The governments of the United States and other Western countries could think of mechanisms like investment tax credits or other incentives, and companies using the vitamins in their products could strike offtake agreements to accelerate research and development and commercialization by guaranteeing demand for their outputs. Production incentives provided by the U.S. government could be extended to companies in allied countries, which would diversify the supply base.
Lessons learned
The bigger lesson is that the dependencies on China are vast, and a huge number of them are not known or appreciated. There just would not be enough subsidies or tax incentives that could get companies to build factories in the United States or allied nations to replace everything from China; it would be impossibly expensive.

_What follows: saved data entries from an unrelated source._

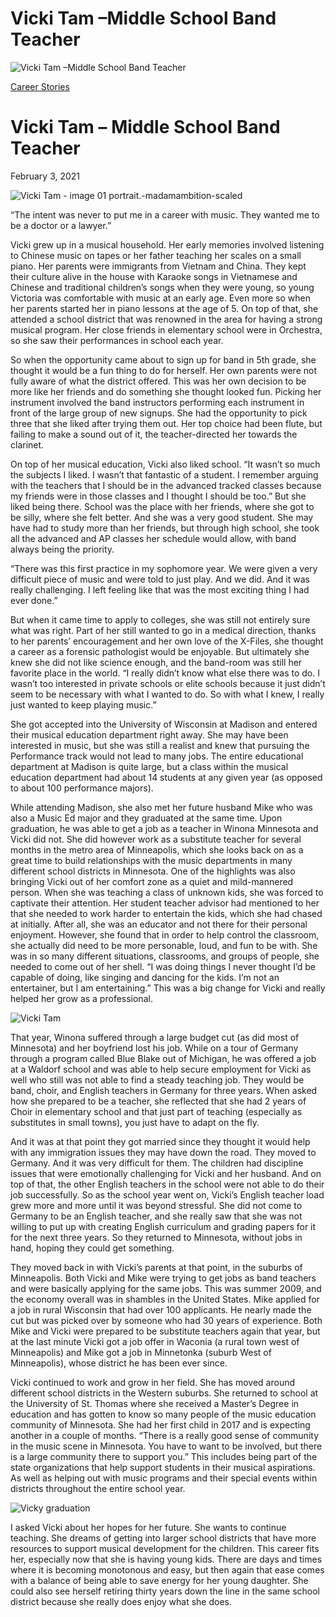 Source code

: # Vicki Tam –Middle School Band Teacher

![Vicki Tam –Middle School Band Teacher](https://madamambition.com/wp-content/uploads/2023/01/Vicki-Tam-image-01-portrait.-madamambition-scaled-1.jpg)

[Career Stories](https://madamambition.com/category/career-stories/)

Vicki Tam – Middle School Band Teacher
======================================

February 3, 2021

![](https://madamambition.com/wp-content/uploads/2023/01/Vicki-Tam-image-01-portrait.-madamambition-scaled-1.jpg "Vicki Tam - image 01 portrait.-madamambition-scaled")

“The intent was never to put me in a career with music. They wanted me to be a doctor or a lawyer.”

Vicki grew up in a musical household. Her early memories involved listening to Chinese music on tapes or her father teaching her scales on a small piano. Her parents were immigrants from Vietnam and China. They kept their culture alive in the house with Karaoke songs in Vietnamese and Chinese and traditional children’s songs when they were young, so young Victoria was comfortable with music at an early age. Even more so when her parents started her in piano lessons at the age of 5. On top of that, she attended a school district that was renowned in the area for having a strong musical program. Her close friends in elementary school were in Orchestra, so she saw their performances in school each year.

So when the opportunity came about to sign up for band in 5th grade, she thought it would be a fun thing to do for herself. Her own parents were not fully aware of what the district offered. This was her own decision to be more like her friends and do something she thought looked fun. Picking her instrument involved the band instructors performing each instrument in front of the large group of new signups. She had the opportunity to pick three that she liked after trying them out. Her top choice had been flute, but failing to make a sound out of it, the teacher-directed her towards the clarinet.

On top of her musical education, Vicki also liked school. “It wasn’t so much the subjects I liked. I wasn’t that fantastic of a student. I remember arguing with the teachers that I should be in the advanced tracked classes because my friends were in those classes and I thought I should be too.” But she liked being there. School was the place with her friends, where she got to be silly, where she felt better. And she was a very good student. She may have had to study more than her friends, but through high school, she took all the advanced and AP classes her schedule would allow, with band always being the priority.

“There was this first practice in my sophomore year. We were given a very difficult piece of music and were told to just play. And we did. And it was really challenging. I left feeling like that was the most exciting thing I had ever done.”

But when it came time to apply to colleges, she was still not entirely sure what was right. Part of her still wanted to go in a medical direction, thanks to her parents’ encouragement and her own love of the X-Files, she thought a career as a forensic pathologist would be enjoyable. But ultimately she knew she did not like science enough, and the band-room was still her favorite place in the world. “I really didn’t know what else there was to do. I wasn’t too interested in private schools or elite schools because it just didn’t seem to be necessary with what I wanted to do. So with what I knew, I really just wanted to keep playing music.”

She got accepted into the University of Wisconsin at Madison and entered their musical education department right away. She may have been interested in music, but she was still a realist and knew that pursuing the Performance track would not lead to many jobs. The entire educational department at Madison is quite large, but a class within the musical education department had about 14 students at any given year (as opposed to about 100 performance majors).

While attending Madison, she also met her future husband Mike who was also a Music Ed major and they graduated at the same time. Upon graduation, he was able to get a job as a teacher in Winona Minnesota and Vicki did not. She did however work as a substitute teacher for several months in the metro area of Minneapolis, which she looks back on as a great time to build relationships with the music departments in many different school districts in Minnesota. One of the highlights was also bringing Vicki out of her comfort zone as a quiet and mild-mannered person. When she was teaching a class of unknown kids, she was forced to captivate their attention. Her student teacher advisor had mentioned to her that she needed to work harder to entertain the kids, which she had chased at initially. After all, she was an educator and not there for their personal enjoyment. However, she found that in order to help control the classroom, she actually did need to be more personable, loud, and fun to be with. She was in so many different situations, classrooms, and groups of people, she needed to come out of her shell. “I was doing things I never thought I’d be capable of doing, like singing and dancing for the kids. I’m not an entertainer, but I am entertaining.” This was a big change for Vicki and really helped her grow as a professional.

![](https://madamambition.com/wp-content/uploads/2023/01/Vicki-Tam.png "Vicki Tam")

That year, Winona suffered through a large budget cut (as did most of Minnesota) and her boyfriend lost his job. While on a tour of Germany through a program called Blue Blake out of Michigan, he was offered a job at a Waldorf school and was able to help secure employment for Vicki as well who still was not able to find a steady teaching job. They would be band, choir, and English teachers in Germany for three years. When asked how she prepared to be a teacher, she reflected that she had 2 years of Choir in elementary school and that just part of teaching (especially as substitutes in small towns), you just have to adapt on the fly.

And it was at that point they got married since they thought it would help with any immigration issues they may have down the road. They moved to Germany. And it was very difficult for them. The children had discipline issues that were emotionally challenging for Vicki and her husband. And on top of that, the other English teachers in the school were not able to do their job successfully. So as the school year went on, Vicki’s English teacher load grew more and more until it was beyond stressful. She did not come to Germany to be an English teacher, and she really saw that she was not willing to put up with creating English curriculum and grading papers for it for the next three years. So they returned to Minnesota, without jobs in hand, hoping they could get something.

They moved back in with Vicki’s parents at that point, in the suburbs of Minneapolis. Both Vicki and Mike were trying to get jobs as band teachers and were basically applying for the same jobs. This was summer 2009, and the economy overall was in shambles in the United States. Mike applied for a job in rural Wisconsin that had over 100 applicants. He nearly made the cut but was picked over by someone who had 30 years of experience. Both Mike and Vicki were prepared to be substitute teachers again that year, but at the last minute Vicki got a job offer in Waconia (a rural town west of Minneapolis) and Mike got a job in Minnetonka (suburb West of Minneapolis), whose district he has been ever since.

Vicki continued to work and grow in her field. She has moved around different school districts in the Western suburbs. She returned to school at the University of St. Thomas where she received a Master’s Degree in education and has gotten to know so many people of the music education community of Minnesota. She had her first child in 2017 and is expecting another in a couple of months. “There is a really good sense of community in the music scene in Minnesota. You have to want to be involved, but there is a large community there to support you.” This includes being part of the state organizations that help support students in their musical aspirations. As well as helping out with music programs and their special events within districts throughout the entire school year.

![](https://madamambition.com/wp-content/uploads/2023/01/Vicky-graduation.png "Vicky graduation")

I asked Vicki about her hopes for her future. She wants to continue teaching. She dreams of getting into larger school districts that have more resources to support musical development for the children. This career fits her, especially now that she is having young kids. There are days and times where it is becoming monotonous and easy, but then again that ease comes with a balance of being able to save energy for her young daughter. She could also see herself retiring thirty years down the line in the same school district because she really does enjoy what she does. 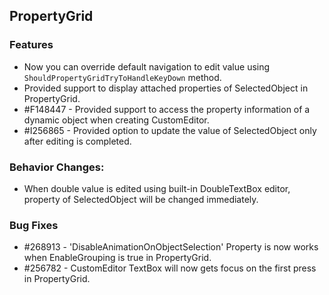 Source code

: ## PropertyGrid

### Features

* Now you can override default navigation to edit value using `ShouldPropertyGridTryToHandleKeyDown` method.
* Provided support to display attached properties of SelectedObject in PropertyGrid.
* \#F148447 - Provided support to access the property information of a dynamic object when creating CustomEditor.
* \#I256865 - Provided option to update the value of SelectedObject only after editing is completed.

### Behavior Changes:

* When double value is edited using built-in DoubleTextBox editor, property of SelectedObject will be changed immediately.

### Bug Fixes

* \#268913 - 'DisableAnimationOnObjectSelection' Property is now works when EnableGrouping is true in PropertyGrid.
* \#256782 - CustomEditor TextBox will now gets focus on the first press in PropertyGrid. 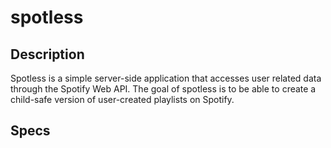 # spotless

## Description
Spotless is a simple server-side application that accesses user related data through the Spotify Web API. The goal of spotless is to be able to create a child-safe version of user-created playlists on Spotify. 


## Specs




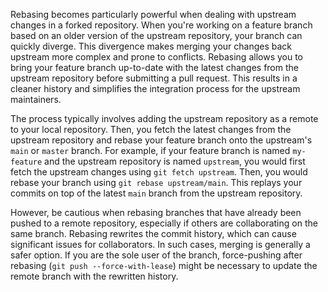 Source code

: Rebasing becomes particularly powerful when dealing with upstream changes in a forked repository. When you're working on a feature branch based on an older version of the upstream repository, your branch can quickly diverge. This divergence makes merging your changes back upstream more complex and prone to conflicts. Rebasing allows you to bring your feature branch up-to-date with the latest changes from the upstream repository before submitting a pull request. This results in a cleaner history and simplifies the integration process for the upstream maintainers.

The process typically involves adding the upstream repository as a remote to your local repository. Then, you fetch the latest changes from the upstream repository and rebase your feature branch onto the upstream's `main` or `master` branch. For example, if your feature branch is named `my-feature` and the upstream repository is named `upstream`, you would first fetch the upstream changes using `git fetch upstream`. Then, you would rebase your branch using `git rebase upstream/main`. This replays your commits on top of the latest `main` branch from the upstream repository.

However, be cautious when rebasing branches that have already been pushed to a remote repository, especially if others are collaborating on the same branch. Rebasing rewrites the commit history, which can cause significant issues for collaborators. In such cases, merging is generally a safer option. If you are the sole user of the branch, force-pushing after rebasing (`git push --force-with-lease`) might be necessary to update the remote branch with the rewritten history. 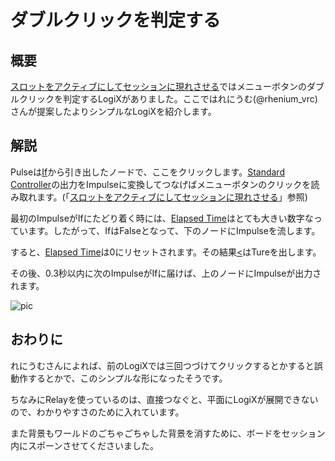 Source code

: <!-- NeosVR Techbook-->

# ダブルクリックを判定する

## 概要

[スロットをアクティブにしてセッションに現れさせる](SetSlotActiveSelf.md)ではメニューボタンのダブルクリックを判定するLogiXがありました。ここではれにうむ(@rhenium_vrc)さんが提案したよりシンプルなLogiXを紹介します。

## 解説

Pulseは[If](https://neosvrjp.memo.wiki/d/If)から引き出したノードで、ここをクリックします。[Standard Controller](https://neosvrjp.memo.wiki/d/Standard%20Controller)の出力をImpulseに変換してつなげばメニューボタンのクリックを読み取れます。(「[スロットをアクティブにしてセッションに現れさせる](SetSlotActiveSelf.md)」参照)

最初のImpulseがIfにたどり着く時には、[Elapsed Time](https://neosvrjp.memo.wiki/d/Elapsed%20Time)はとても大きい数字なっています。したがって、IfはFalseとなって、下のノードにImpulseを流します。

すると、[Elapsed Time](https://neosvrjp.memo.wiki/d/Elapsed%20Time)は0にリセットされます。その結果[<](https://neosvrjp.memo.wiki/d/%3c)はTureを出します。

その後、0.3秒以内に次のImpulseがIfに届けば、上のノードにImpulseが出力されます。

![pic](https://pbs.twimg.com/media/ETv-d4BUEAAdwzB?format=jpg&name=large "pic")

## おわりに
れにうむさんによれば、前のLogiXでは三回つづけてクリックするとかすると誤動作するとかで、このシンプルな形になったそうです。

ちなみにRelayを使っているのは、直接つなぐと、平面にLogiXが展開できないので、わかりやすさのために入れています。

また背景もワールドのごちゃごちゃした背景を消すために、ボードをセッション内にスポーンさせてくださいました。　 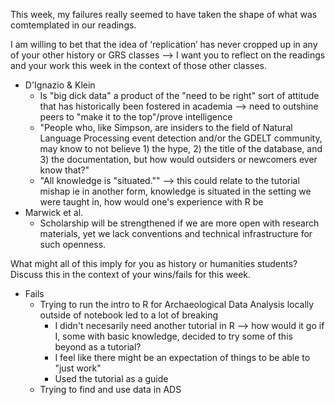 This week, my failures really seemed to have taken the shape of what was comtemplated in our readings. 

I am willing to bet that the idea of ‘replication’ has never cropped up in any of your other history or GRS classes --> I want you to reflect on the readings and your work this week in the context of those other classes.

- D'Ignazio & Klein
  - Is "big dick data" a product of the "need to be right" sort of attitude that has historically been fostered in academia --> need to outshine peers to "make it to the top"/prove intelligence
  - "People who, like Simpson, are insiders to the field of Natural Language Processing event detection and/or the GDELT community, may know to not believe 1) the hype, 2) the title of the database, and 3) the documentation, but how would outsiders or newcomers ever know that?"
  - "All knowledge is "situated."" --> this could relate to the tutorial mishap ie in another form, knowledge is situated in the setting we were taught in, how would one's experience with R be
- Marwick et al.
  - Scholarship will be strengthened if we are more open with research materials, yet we lack conventions and technical infrastructure for such openness.

What might all of this imply for you as history or humanities students? Discuss this in the context of your wins/fails for this week.
- Fails
  - Trying to run the intro to R for Archaeological Data Analysis locally outside of notebook led to a lot of breaking
    - I didn't necesarily need another tutorial in R --> how would it go if I, some with basic knowledge, decided to try some of this beyond as a tutorial?
    - I feel like there might be an expectation of things to be able to "just work"
    - Used the tutorial as a guide
  - Trying to find and use data in ADS
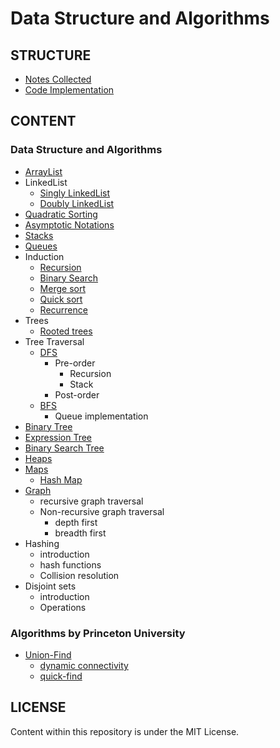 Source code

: # Data Structure and Algorithms

## STRUCTURE

- [Notes Collected](notes/notes.md)
- [Code Implementation](https://github.com/flaviaouyang/data-structure-and-algorithms/tree/master/code)

## CONTENT

### Data Structure and Algorithms

- [ArrayList](https://github.com/flaviaouyang/data-structure-and-algorithms/blob/master/notes/notes.md#arraylist)
- LinkedList
  - [Singly LinkedList](https://github.com/flaviaouyang/data-structure-and-algorithms/blob/master/notes/notes.md#singly-linked-lists)
  - [Doubly LinkedList](https://github.com/flaviaouyang/data-structure-and-algorithms/blob/master/notes/notes.md#doubly-linked-lists)
- [Quadratic Sorting](https://github.com/flaviaouyang/data-structure-and-algorithms/blob/master/notes/notes.md#quadratic-sorting)
- [Asymptotic Notations](https://github.com/flaviaouyang/data-structure-and-algorithms/blob/master/notes/notes.md#asymptotic-notations)
- [Stacks](https://github.com/flaviaouyang/data-structure-and-algorithms/blob/master/notes/notes.md#stacks-and-queues)
- [Queues](https://github.com/flaviaouyang/data-structure-and-algorithms/blob/master/notes/notes.md#stacks-and-queues)
- Induction
  - [Recursion](https://github.com/flaviaouyang/data-structure-and-algorithms/blob/master/notes/notes.md#induction-and-recursion)
  - [Binary Search](code/recursion/binarySearch.js)
  - [Merge sort](code/sort/mergeSort.js)
  - [Quick sort](code/sort/quickSort.js)
  - [Recurrence](https://github.com/flaviaouyang/data-structure-and-algorithms/blob/master/notes/notes.md#recurrences)
- Trees
  - [Rooted trees](https://github.com/flaviaouyang/data-structure-and-algorithms/blob/master/notes/notes.md#rooted-trees)
- Tree Traversal
  - [DFS](https://github.com/flaviaouyang/data-structure-and-algorithms/blob/master/notes/notes.md#depth-first-preorder)
  	- Pre-order
  		- Recursion
  		- Stack 
  	- Post-order
  - [BFS](https://github.com/flaviaouyang/data-structure-and-algorithms/blob/master/notes/notes.md#breath-first-traversal)
  	- Queue implementation
- [Binary Tree](https://github.com/flaviaouyang/data-structure-and-algorithms/blob/master/notes/notes.md#binary-trees)
- [Expression Tree](https://github.com/flaviaouyang/data-structure-and-algorithms/blob/master/notes/notes.md#expression-trees)
- [Binary Search Tree](https://github.com/flaviaouyang/data-structure-and-algorithms/blob/master/notes/notes.md#binary-search-trees)
- [Heaps](https://github.com/flaviaouyang/data-structure-and-algorithms/blob/master/notes/notes.md#heaps)
- [Maps](https://github.com/flaviaouyang/data-structure-and-algorithms/blob/master/notes/notes.md#maps)
	- [Hash Map](https://github.com/flaviaouyang/data-structure-and-algorithms/blob/master/notes/notes.md#hash-maps)
- [Graph](https://github.com/flaviaouyang/data-structure-and-algorithms/blob/master/notes/notes.md#graphs)
	- recursive graph traversal
	- Non-recursive graph traversal
		- depth first
		- breadth first
- Hashing
  - introduction
  - hash functions
  - Collision resolution
- Disjoint sets
  - introduction
  - Operations

### Algorithms by Princeton University 

- [Union-Find](https://github.com/flaviaouyang/data-structure-and-algorithms/blob/master/notes/algorithms.md#union-find)
	- [dynamic connectivity](https://github.com/flaviaouyang/data-structure-and-algorithms/blob/master/notes/algorithms.md#dynamic-connectivity)
	- [quick-find]()

## LICENSE

Content within this repository is under the MIT License.
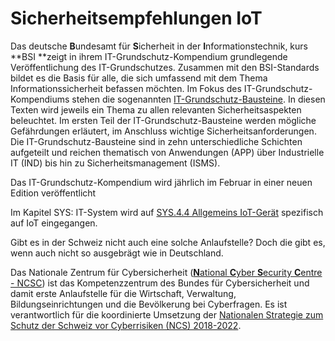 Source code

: # Sicherheitsempfehlungen IoT

Das deutsche **B**undesamt für **S**icherheit in der **I**nformationstechnik, kurs **BSI **zeigt in ihrem IT-Grundschutz-Kompendium grundlegende Veröffentlichung des IT-Grundschutzes. Zusammen mit den BSI-Standards bildet es die Basis für alle, die sich umfassend mit dem Thema Informationssicherheit befassen möchten. Im Fokus des IT-Grundschutz-Kompendiums stehen die sogenannten [IT-Grundschutz-Bausteine](https://www.bsi.bund.de/DE/Themen/Unternehmen-und-Organisationen/Standards-und-Zertifizierung/IT-Grundschutz/IT-Grundschutz-Kompendium/IT-Grundschutz-Bausteine/Bausteine\_Download\_Edition\_node.html). In diesen Texten wird jeweils ein Thema zu allen relevanten Sicherheitsaspekten beleuchtet. Im ersten Teil der IT-Grundschutz-Bausteine werden mögliche Gefährdungen erläutert, im Anschluss wichtige Sicherheitsanforderungen. Die IT-Grundschutz-Bausteine sind in zehn unterschiedliche Schichten aufgeteilt und reichen thematisch von Anwendungen (APP) über Industrielle IT (IND) bis hin zu Sicherheitsmanagement (ISMS).

Das IT-Grundschutz-Kompendium wird jährlich im Februar in einer neuen Edition veröffentlicht

Im Kapitel SYS: IT-System wird auf [SYS.4.4 Allgemeins IoT-Gerät](https://www.bsi.bund.de/SharedDocs/Downloads/DE/BSI/Grundschutz/Kompendium\_Einzel\_PDFs\_2021/07\_SYS\_IT\_Systeme/SYS\_4\_4\_Allgemeines\_IoT\_Geraet\_Edition\_2021.pdf?\_\_blob=publicationFile\&v=2) spezifisch auf IoT eingegangen.

Gibt es in der Schweiz nicht auch eine solche Anlaufstelle? Doch die gibt es, wenn auch nicht so ausgebrägt wie in Deutschland.

Das Nationale Zentrum für Cybersicherheit ([**N**ational **C**yber **S**ecurity **C**entre - NCSC](https://www.ncsc.admin.ch/ncsc/de/home.html)) ist das Kompetenzzentrum des Bundes für Cybersicherheit und damit erste Anlaufstelle für die Wirtschaft, Verwaltung, Bildungseinrichtungen und die Bevölkerung bei Cyberfragen. Es ist verantwortlich für die koordinierte Umsetzung der [Nationalen Strategie zum Schutz der Schweiz vor Cyberrisiken (NCS) 2018-2022](https://www.ncsc.admin.ch/ncsc/de/home/strategie/strategie-ncss-2018-2022.html).&#x20;
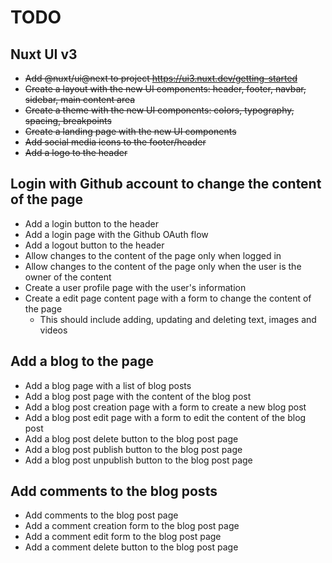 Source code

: # TODO

## Nuxt UI v3
- ~~Add @nuxt/ui@next to project https://ui3.nuxt.dev/getting-started~~
- ~~Create a layout with the new UI components: header, footer, navbar, sidebar, main content area~~
- ~~Create a theme with the new UI components: colors, typography, spacing, breakpoints~~
- ~~Create a landing page with the new UI components~~
- ~~Add social media icons to the footer/header~~
- ~~Add a logo to the header~~

## Login with Github account to change the content of the page
- Add a login button to the header
- Add a login page with the Github OAuth flow
- Add a logout button to the header
- Allow changes to the content of the page only when logged in
- Allow changes to the content of the page only when the user is the owner of the content
- Create a user profile page with the user's information
- Create a edit page content page with a form to change the content of the page
  - This should include adding, updating and deleting text, images and videos

## Add a blog to the page
- Add a blog page with a list of blog posts
- Add a blog post page with the content of the blog post
- Add a blog post creation page with a form to create a new blog post
- Add a blog post edit page with a form to edit the content of the blog post
- Add a blog post delete button to the blog post page
- Add a blog post publish button to the blog post page
- Add a blog post unpublish button to the blog post page

## Add comments to the blog posts
- Add comments to the blog post page
- Add a comment creation form to the blog post page
- Add a comment edit form to the blog post page
- Add a comment delete button to the blog post page

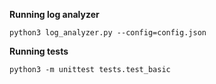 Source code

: **Running log analyzer**

`python3 log_analyzer.py --config=config.json`

**Running tests**

`python3 -m unittest tests.test_basic` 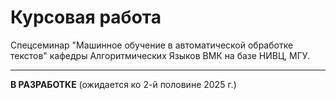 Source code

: # Курсовая работа
Спецсеминар "Машинное обучение в автоматической обработке текстов" кафедры Алгоритмических Языков ВМК на базе НИВЦ, МГУ.

---

**В РАЗРАБОТКЕ** (ожидается ко 2-й половине 2025 г.)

And applying sweeping tariffs to everybody, including allies, would expose even more vulnerabilities as countries search for ways to respond in kind. It would be much better to have a larger bloc of countries that were dependable and who traded freely among themselves. The larger the bloc, the more likely everyone would have their needs covered, from skincare creams to jet engines.
Disengaging from China will be much more complex and expensive than many people realize. Understanding these interdependencies a little better should be a prerequisite to any further escalation of any trade war.
AI总结:
随着与中国贸易战的阴影逼近,许多美国及西方公司呼吁提高供应链的韧性,减少对中国的依赖。然而,这并非易事。在考虑保护主义措施之前,商业领袖和政策制定者需要充分认识这些依赖关系的广泛性,可能会感到惊讶。
我们对三种维生素(叶酸、烟酰胺和生物素)的进口研究表明,美国对中国进口的严重依赖。以叶酸为例,自1998年以来,美国食品药品监督管理局规定所有强化谷物产品必须添加叶酸,这对促进健康细胞生长尤其对孕妇至关重要。尽管其重要性,美国在叶酸进口上对中国的依赖达58%,而不到五年前这一比例为42%。
在生产过程中,叶酸的工业生产产生大量高含氨氮和无机盐的废水。这导致美国叶酸生产减少,转移至中国。2015年,因中国环保法规的实施,许多中国生产商暂停了叶酸生产,造成全球供应短缺,价格飙升。随后,中国企业改善了废水处理技术,使其生产能力大幅提升。
美国商务部的SCALE工具进行供应链风险评估,结果显示在叶酸的供应链中存在高风险的“对手依赖”。此外,烟酰胺和生物素的依赖程度更高。
烟酰胺广泛用于护肤品中,全球市场价值约为5.59亿美元。生物素则是鸡饲料的重要补充,而美国鸡只主要依赖中国进口的生物素。
未来的解决方向之一,是美国及其盟国鼓励企业投资新型生物基生产方法。在联邦政府的支持下,可能会促进研发,确保对这些维生素的需求。
总体来说,对中国的依赖是显著的,且许多依赖关系尚未觉察。单靠补贴和税收优惠不足以替代中国的生产。与其施加广泛的关税,不如建立更可靠的贸易伙伴关系以降低风险。从中国脱离的过程将比许多人想象的要复杂与昂贵,深入了解这种相互依赖的关系是任何贸易战升级的前提。